Extracted data entries
______________________________

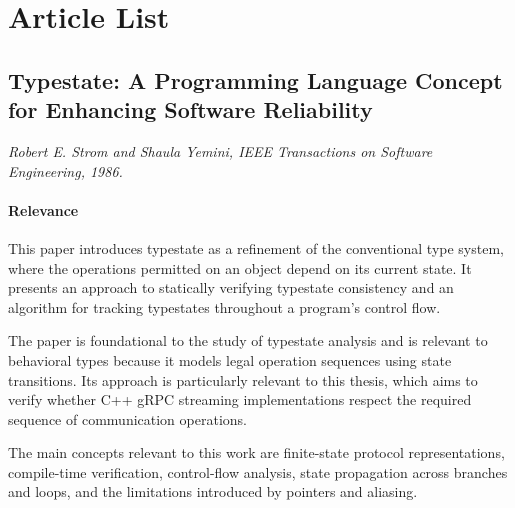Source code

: 
\section{Article List}

\subsection{Typestate: A Programming Language Concept for Enhancing Software Reliability}
\textit{Robert E. Strom and Shaula Yemini, IEEE Transactions on Software Engineering, 1986.}

\paragraph{Relevance}
This paper introduces typestate as a refinement of the conventional type
system, where the operations permitted on an object depend on its current
state. It presents an approach to statically verifying typestate consistency
and an algorithm for tracking typestates throughout a program's control flow.

The paper is foundational to the study of typestate analysis and is relevant
to behavioral types because it models legal operation sequences using
state transitions. Its approach is particularly relevant to this thesis,
which aims to verify whether C++ gRPC streaming implementations respect
the required sequence of communication operations.

The main concepts relevant to this work are finite-state protocol
representations, compile-time verification, control-flow analysis, state
propagation across branches and loops, and the limitations introduced by
pointers and aliasing.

______________________________

WHAT YOU WILL DO:
Every line above from the line with "The paper is" to the line with "The main concepts" is wanted, ends included; write them out exactly and add no other line.

THE COMPLETED TASK:
The paper is foundational to the study of typestate analysis and is relevant
to behavioral types because it models legal operation sequences using
state transitions. Its approach is particularly relevant to this thesis,
which aims to verify whether C++ gRPC streaming implementations respect
the required sequence of communication operations.

The main concepts relevant to this work are finite-state protocol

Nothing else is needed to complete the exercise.